- DATA PROVIDED -
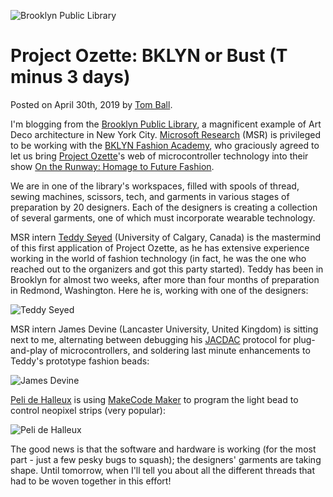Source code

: ![Brooklyn Public Library](/static/blog/ozette/bklyn_pub_lib.jpg)

# Project Ozette: BKLYN or Bust (T minus 3 days)

Posted on April 30th, 2019 by [Tom Ball](https://www.microsoft.com/en-us/research/people/tball/).

I'm blogging from the [Brooklyn Public Library](https://www.bklynlibrary.org/locations/central), a magnificent example of Art Deco architecture in New York City. [Microsoft Research](https://research.microsoft.com) (MSR) is privileged to be working with the [BKLYN Fashion Academy](https://www.bklynlibrary.org/bklyn-fashion-academy), who graciously agreed to let us bring [Project Ozette](/blog/ozette/ozette.md)'s web of microcontroller technology into their show [On the Runway: Homage to Future Fashion](https://bfahomagetofuturefashion.eventbrite.com/).

We are in one of the library's workspaces, filled with spools of thread, sewing machines, scissors, tech, and garments in various stages of preparation by 20 designers.
Each of the designers is creating a collection of several garments, one of which must incorporate wearable technology. 

MSR intern [Teddy Seyed](http://teddyseyed.com/) (University of Calgary, Canada) is the mastermind of this
first application of Project Ozette, as he has extensive experience working in the world of fashion technology (in fact, he was the one who reached out to the organizers and got this party started).
Teddy has been in Brooklyn for almost two weeks, after more than four months of preparation in Redmond, Washington. Here he is, working with one of the designers:

![Teddy Seyed](/static/blog/ozette/seyed.jpg)

MSR intern James Devine (Lancaster University, United Kingdom) is sitting next to me, alternating between
debugging his [JACDAC](https://jacdac.org) protocol for plug-and-play of microcontrollers, and soldering last minute enhancements to Teddy's prototype fashion beads:

![James Devine](/static/blog/ozette/devine.jpg)

[Peli de Halleux](https://www.microsoft.com/en-us/research/people/jhalleux/) is using [MakeCode Maker](https:maker.makecode.com) to program the light bead to control neopixel strips (very popular):

![Peli de Halleux](/static/blog/ozette/dehalleux.jpg)

The good news is that the software and hardware is working (for the most part - just a few pesky bugs to squash); the designers' garments are taking shape. Until tomorrow, when I'll tell you about all the different threads that had to be woven together in this effort!
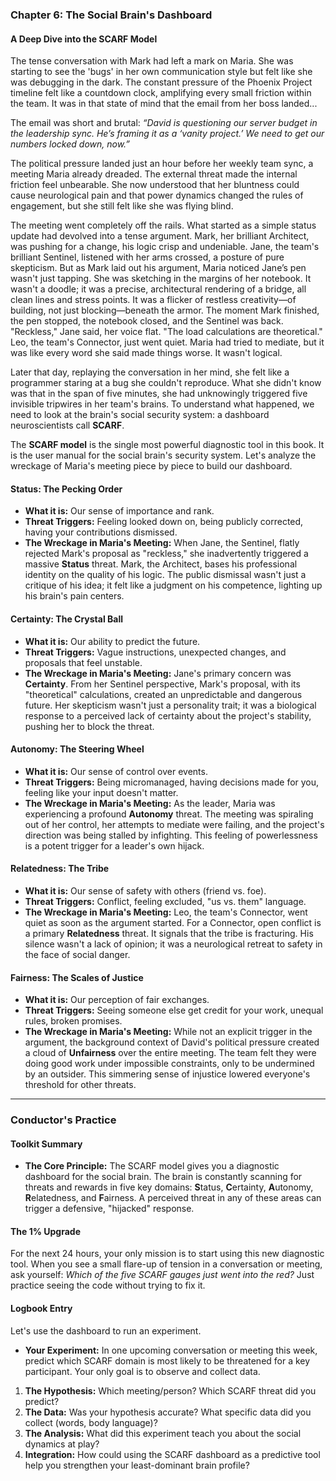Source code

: ### **Chapter 6: The Social Brain's Dashboard**
#### A Deep Dive into the SCARF Model

The tense conversation with Mark had left a mark on Maria. She was starting to see the 'bugs' in her own communication style but felt like she was debugging in the dark. The constant pressure of the Phoenix Project timeline felt like a countdown clock, amplifying every small friction within the team. It was in that state of mind that the email from her boss landed...

The email was short and brutal: *“David is questioning our server budget in the leadership sync. He’s framing it as a ‘vanity project.’ We need to get our numbers locked down, now.”*

The political pressure landed just an hour before her weekly team sync, a meeting Maria already dreaded. The external threat made the internal friction feel unbearable. She now understood that her bluntness could cause neurological pain and that power dynamics changed the rules of engagement, but she still felt like she was flying blind.

The meeting went completely off the rails. What started as a simple status update had devolved into a tense argument. Mark, her brilliant Architect, was pushing for a change, his logic crisp and undeniable. Jane, the team's brilliant Sentinel, listened with her arms crossed, a posture of pure skepticism. But as Mark laid out his argument, Maria noticed Jane’s pen wasn't just tapping. She was sketching in the margins of her notebook. It wasn't a doodle; it was a precise, architectural rendering of a bridge, all clean lines and stress points. It was a flicker of restless creativity—of building, not just blocking—beneath the armor. The moment Mark finished, the pen stopped, the notebook closed, and the Sentinel was back. "Reckless," Jane said, her voice flat. "The load calculations are theoretical." Leo, the team's Connector, just went quiet. Maria had tried to mediate, but it was like every word she said made things worse. It wasn't logical.

Later that day, replaying the conversation in her mind, she felt like a programmer staring at a bug she couldn't reproduce. What she didn't know was that in the span of five minutes, she had unknowingly triggered five invisible tripwires in her team's brains. To understand what happened, we need to look at the brain's social security system: a dashboard neuroscientists call **SCARF**.

The **SCARF model** is the single most powerful diagnostic tool in this book. It is the user manual for the social brain's security system. Let's analyze the wreckage of Maria's meeting piece by piece to build our dashboard.

#### **Status: The Pecking Order**
*   **What it is:** Our sense of importance and rank.
*   **Threat Triggers:** Feeling looked down on, being publicly corrected, having your contributions dismissed.
*   **The Wreckage in Maria's Meeting:** When Jane, the Sentinel, flatly rejected Mark's proposal as "reckless," she inadvertently triggered a massive **Status** threat. Mark, the Architect, bases his professional identity on the quality of his logic. The public dismissal wasn't just a critique of his idea; it felt like a judgment on his competence, lighting up his brain's pain centers.

#### **Certainty: The Crystal Ball**
*   **What it is:** Our ability to predict the future.
*   **Threat Triggers:** Vague instructions, unexpected changes, and proposals that feel unstable.
*   **The Wreckage in Maria's Meeting:** Jane's primary concern was **Certainty**. From her Sentinel perspective, Mark's proposal, with its "theoretical" calculations, created an unpredictable and dangerous future. Her skepticism wasn't just a personality trait; it was a biological response to a perceived lack of certainty about the project's stability, pushing her to block the threat.

#### **Autonomy: The Steering Wheel**
*   **What it is:** Our sense of control over events.
*   **Threat Triggers:** Being micromanaged, having decisions made for you, feeling like your input doesn't matter.
*   **The Wreckage in Maria's Meeting:** As the leader, Maria was experiencing a profound **Autonomy** threat. The meeting was spiraling out of her control, her attempts to mediate were failing, and the project's direction was being stalled by infighting. This feeling of powerlessness is a potent trigger for a leader's own hijack.

#### **Relatedness: The Tribe**
*   **What it is:** Our sense of safety with others (friend vs. foe).
*   **Threat Triggers:** Conflict, feeling excluded, "us vs. them" language.
*   **The Wreckage in Maria's Meeting:** Leo, the team's Connector, went quiet as soon as the argument started. For a Connector, open conflict is a primary **Relatedness** threat. It signals that the tribe is fracturing. His silence wasn't a lack of opinion; it was a neurological retreat to safety in the face of social danger.

#### **Fairness: The Scales of Justice**
*   **What it is:** Our perception of fair exchanges.
*   **Threat Triggers:** Seeing someone else get credit for your work, unequal rules, broken promises.
*   **The Wreckage in Maria's Meeting:** While not an explicit trigger in the argument, the background context of David's political pressure created a cloud of **Unfairness** over the entire meeting. The team felt they were doing good work under impossible constraints, only to be undermined by an outsider. This simmering sense of injustice lowered everyone's threshold for other threats.

---
### **Conductor's Practice**

#### **Toolkit Summary**
*   **The Core Principle:** The SCARF model gives you a diagnostic dashboard for the social brain. The brain is constantly scanning for threats and rewards in five key domains: **S**tatus, **C**ertainty, **A**utonomy, **R**elatedness, and **F**airness. A perceived threat in any of these areas can trigger a defensive, "hijacked" response.

#### **The 1% Upgrade**
For the next 24 hours, your only mission is to start using this new diagnostic tool. When you see a small flare-up of tension in a conversation or meeting, ask yourself: *Which of the five SCARF gauges just went into the red?* Just practice seeing the code without trying to fix it.

#### **Logbook Entry**
Let's use the dashboard to run an experiment.
*   **Your Experiment:** In one upcoming conversation or meeting this week, predict which SCARF domain is most likely to be threatened for a key participant. Your only goal is to observe and collect data.
1.  **The Hypothesis:** Which meeting/person? Which SCARF threat did you predict?
2.  **The Data:** Was your hypothesis accurate? What specific data did you collect (words, body language)?
3.  **The Analysis:** What did this experiment teach you about the social dynamics at play?
4.  **Integration:** How could using the SCARF dashboard as a predictive tool help you strengthen your least-dominant brain profile?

- WORK INSTRUCTION -
Pictures stay out; the records above are otherwise reproduced exactly.

- WRITTEN SOLUTION -
Source code

: ![Brooklyn Public Library](/static/blog/ozette/bklyn_pub_lib.jpg)

# Project Ozette: BKLYN or Bust (T minus 3 days)

Posted on April 30th, 2019 by [Tom Ball](https://www.microsoft.com/en-us/research/people/tball/).

I'm blogging from the [Brooklyn Public Library](https://www.bklynlibrary.org/locations/central), a magnificent example of Art Deco architecture in New York City. [Microsoft Research](https://research.microsoft.com) (MSR) is privileged to be working with the [BKLYN Fashion Academy](https://www.bklynlibrary.org/bklyn-fashion-academy), who graciously agreed to let us bring [Project Ozette](/blog/ozette/ozette.md)'s web of microcontroller technology into their show [On the Runway: Homage to Future Fashion](https://bfahomagetofuturefashion.eventbrite.com/).

We are in one of the library's workspaces, filled with spools of thread, sewing machines, scissors, tech, and garments in various stages of preparation by 20 designers.
Each of the designers is creating a collection of several garments, one of which must incorporate wearable technology. 

MSR intern [Teddy Seyed](http://teddyseyed.com/) (University of Calgary, Canada) is the mastermind of this
first application of Project Ozette, as he has extensive experience working in the world of fashion technology (in fact, he was the one who reached out to the organizers and got this party started).
Teddy has been in Brooklyn for almost two weeks, after more than four months of preparation in Redmond, Washington. Here he is, working with one of the designers:

![Teddy Seyed](/static/blog/ozette/seyed.jpg)

MSR intern James Devine (Lancaster University, United Kingdom) is sitting next to me, alternating between
debugging his [JACDAC](https://jacdac.org) protocol for plug-and-play of microcontrollers, and soldering last minute enhancements to Teddy's prototype fashion beads:

![James Devine](/static/blog/ozette/devine.jpg)

[Peli de Halleux](https://www.microsoft.com/en-us/research/people/jhalleux/) is using [MakeCode Maker](https:maker.makecode.com) to program the light bead to control neopixel strips (very popular):

![Peli de Halleux](/static/blog/ozette/dehalleux.jpg)

The good news is that the software and hardware is working (for the most part - just a few pesky bugs to squash); the designers' garments are taking shape. Until tomorrow, when I'll tell you about all the different threads that had to be woven together in this effort!
Source code

: ### **Chapter 6: The Social Brain's Dashboard**
#### A Deep Dive into the SCARF Model

The tense conversation with Mark had left a mark on Maria. She was starting to see the 'bugs' in her own communication style but felt like she was debugging in the dark. The constant pressure of the Phoenix Project timeline felt like a countdown clock, amplifying every small friction within the team. It was in that state of mind that the email from her boss landed...

The email was short and brutal: *“David is questioning our server budget in the leadership sync. He’s framing it as a ‘vanity project.’ We need to get our numbers locked down, now.”*

The political pressure landed just an hour before her weekly team sync, a meeting Maria already dreaded. The external threat made the internal friction feel unbearable. She now understood that her bluntness could cause neurological pain and that power dynamics changed the rules of engagement, but she still felt like she was flying blind.

The meeting went completely off the rails. What started as a simple status update had devolved into a tense argument. Mark, her brilliant Architect, was pushing for a change, his logic crisp and undeniable. Jane, the team's brilliant Sentinel, listened with her arms crossed, a posture of pure skepticism. But as Mark laid out his argument, Maria noticed Jane’s pen wasn't just tapping. She was sketching in the margins of her notebook. It wasn't a doodle; it was a precise, architectural rendering of a bridge, all clean lines and stress points. It was a flicker of restless creativity—of building, not just blocking—beneath the armor. The moment Mark finished, the pen stopped, the notebook closed, and the Sentinel was back. "Reckless," Jane said, her voice flat. "The load calculations are theoretical." Leo, the team's Connector, just went quiet. Maria had tried to mediate, but it was like every word she said made things worse. It wasn't logical.

Later that day, replaying the conversation in her mind, she felt like a programmer staring at a bug she couldn't reproduce. What she didn't know was that in the span of five minutes, she had unknowingly triggered five invisible tripwires in her team's brains. To understand what happened, we need to look at the brain's social security system: a dashboard neuroscientists call **SCARF**.

The **SCARF model** is the single most powerful diagnostic tool in this book. It is the user manual for the social brain's security system. Let's analyze the wreckage of Maria's meeting piece by piece to build our dashboard.

#### **Status: The Pecking Order**
*   **What it is:** Our sense of importance and rank.
*   **Threat Triggers:** Feeling looked down on, being publicly corrected, having your contributions dismissed.
*   **The Wreckage in Maria's Meeting:** When Jane, the Sentinel, flatly rejected Mark's proposal as "reckless," she inadvertently triggered a massive **Status** threat. Mark, the Architect, bases his professional identity on the quality of his logic. The public dismissal wasn't just a critique of his idea; it felt like a judgment on his competence, lighting up his brain's pain centers.

#### **Certainty: The Crystal Ball**
*   **What it is:** Our ability to predict the future.
*   **Threat Triggers:** Vague instructions, unexpected changes, and proposals that feel unstable.
*   **The Wreckage in Maria's Meeting:** Jane's primary concern was **Certainty**. From her Sentinel perspective, Mark's proposal, with its "theoretical" calculations, created an unpredictable and dangerous future. Her skepticism wasn't just a personality trait; it was a biological response to a perceived lack of certainty about the project's stability, pushing her to block the threat.

#### **Autonomy: The Steering Wheel**
*   **What it is:** Our sense of control over events.
*   **Threat Triggers:** Being micromanaged, having decisions made for you, feeling like your input doesn't matter.
*   **The Wreckage in Maria's Meeting:** As the leader, Maria was experiencing a profound **Autonomy** threat. The meeting was spiraling out of her control, her attempts to mediate were failing, and the project's direction was being stalled by infighting. This feeling of powerlessness is a potent trigger for a leader's own hijack.

#### **Relatedness: The Tribe**
*   **What it is:** Our sense of safety with others (friend vs. foe).
*   **Threat Triggers:** Conflict, feeling excluded, "us vs. them" language.
*   **The Wreckage in Maria's Meeting:** Leo, the team's Connector, went quiet as soon as the argument started. For a Connector, open conflict is a primary **Relatedness** threat. It signals that the tribe is fracturing. His silence wasn't a lack of opinion; it was a neurological retreat to safety in the face of social danger.

#### **Fairness: The Scales of Justice**
*   **What it is:** Our perception of fair exchanges.
*   **Threat Triggers:** Seeing someone else get credit for your work, unequal rules, broken promises.
*   **The Wreckage in Maria's Meeting:** While not an explicit trigger in the argument, the background context of David's political pressure created a cloud of **Unfairness** over the entire meeting. The team felt they were doing good work under impossible constraints, only to be undermined by an outsider. This simmering sense of injustice lowered everyone's threshold for other threats.

---
### **Conductor's Practice**

#### **Toolkit Summary**
*   **The Core Principle:** The SCARF model gives you a diagnostic dashboard for the social brain. The brain is constantly scanning for threats and rewards in five key domains: **S**tatus, **C**ertainty, **A**utonomy, **R**elatedness, and **F**airness. A perceived threat in any of these areas can trigger a defensive, "hijacked" response.

#### **The 1% Upgrade**
For the next 24 hours, your only mission is to start using this new diagnostic tool. When you see a small flare-up of tension in a conversation or meeting, ask yourself: *Which of the five SCARF gauges just went into the red?* Just practice seeing the code without trying to fix it.

#### **Logbook Entry**
Let's use the dashboard to run an experiment.
*   **Your Experiment:** In one upcoming conversation or meeting this week, predict which SCARF domain is most likely to be threatened for a key participant. Your only goal is to observe and collect data.
1.  **The Hypothesis:** Which meeting/person? Which SCARF threat did you predict?
2.  **The Data:** Was your hypothesis accurate? What specific data did you collect (words, body language)?
3.  **The Analysis:** What did this experiment teach you about the social dynamics at play?
4.  **Integration:** How could using the SCARF dashboard as a predictive tool help you strengthen your least-dominant brain profile?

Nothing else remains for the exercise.